De sociale zekerheid is door de jaren heen ontwikkeld. Vanaf de 19e eeuw is de sociale
zekerheid ontstaan met de Armenwet. Als gevolg van de industrialisering is aan het einde
van de 19e eeuw kwam hier de arbeidersverzekeringen voor risico’s als arbeidsongevallen,
invaliditeit, ouderdom en overlijden. Na de Tweede Wereldoorlog kwamen hier de sociale
verzekeringen en volksverzekeringen tot stand. Tenslotte werden de laatste toevoegingen
gedaan met de WAO en de algemene bijstand. Door de loop der jaren is het stelsel steeds
verder gereconstrueerd. De sociale zekerheid is verder geïndividualiseerd door de groeiende
emancipatie. Ook werd het steeds meer gericht op eigen verantwoordelijkheid. Trends die in
de 21e eeuw spelen zijn een strenger handhavingsbeleid, vergrijzing en decentralisering.

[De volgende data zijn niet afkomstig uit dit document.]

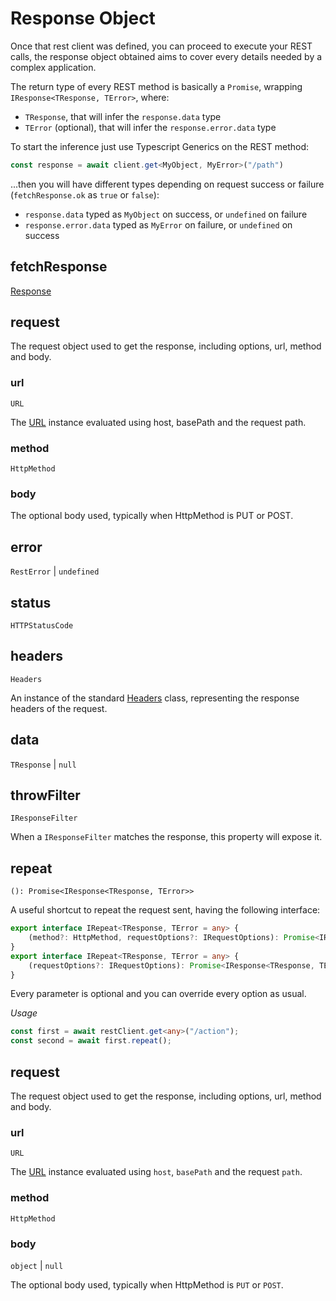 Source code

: 
# Response Object

Once that rest client was defined, you can proceed to execute your REST calls, the response object obtained aims to cover every details needed by a complex application.

The return type of every REST method is basically a `Promise`, wrapping `IResponse<TResponse, TError>`, where:
 * `TResponse`, that will infer the `response.data` type
 * `TError` (optional), that will infer the `response.error.data` type

To start the inference just use Typescript Generics on the REST method:
```typescript
const response = await client.get<MyObject, MyError>("/path")
```
...then you will have different types depending on request success or failure (`fetchResponse.ok` as `true` or `false`):
 * `response.data` typed as `MyObject` on success, or `undefined` on failure
 * `response.error.data` typed as `MyError` on failure, or `undefined` on success

## fetchResponse

[Response](https://developer.mozilla.org/en-US/docs/Web/API/Response)

## request

The request object used to get the response, including options, url, method and body.

### url

`URL`

The [URL](https://developer.mozilla.org/en-US/docs/Web/API/URL/URL) instance evaluated using host, basePath and the request path.

### method

`HttpMethod`

### body

The optional body used, typically when HttpMethod is PUT or POST.

## error

`RestError` | `undefined`

## status

`HTTPStatusCode`

## headers

`Headers`

An instance of the standard [Headers](https://developer.mozilla.org/en-US/docs/Web/API/Fetch_API/Using_Fetch#Headers) class, representing the response headers of the request.

## data

`TResponse` | `null`

## throwFilter

`IResponseFilter`

When a `IResponseFilter` matches the response, this property will expose it.

## repeat

`(): Promise<IResponse<TResponse, TError>>`

A useful shortcut to repeat the request sent, having the following interface:

```typescript
export interface IRepeat<TResponse, TError = any> {
	(method?: HttpMethod, requestOptions?: IRequestOptions): Promise<IResponse<TResponse, TError>>
}
export interface IRepeat<TResponse, TError = any> {
	(requestOptions?: IRequestOptions): Promise<IResponse<TResponse, TError>>
}
```

Every parameter is optional and you can override every option as usual.

*Usage*
```typescript
const first = await restClient.get<any>("/action");
const second = await first.repeat();
```

## request

The request object used to get the response, including options, url, method and body.

### url

`URL`

The [URL](https://developer.mozilla.org/en-US/docs/Web/API/URL/URL) instance evaluated using `host`, `basePath` and the request `path`.

### method

`HttpMethod`

### body

`object` | `null`

The optional body used, typically when HttpMethod is `PUT` or `POST`.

,Hoofdstuk 2 – Het socialezekerheidsstelsel
Het socialezekerheidsstelsel kan worden ingedeeld in sociale verzekeringen en sociale
voorzieningen.
Verschillen:
Sociale verzekeringen worden gekenmerkt door het verzekeringsbeginsel = er moet
evenredigheid zijn tussen de hoogte van de te betalen premie en het risico (de kans dat de
schade optreedt). Dit wordt ook wel het equivalentiebeginsel genoemd. Echter wordt op dit
beginsel regelmatig inbreuk gemaakt in het stelsel.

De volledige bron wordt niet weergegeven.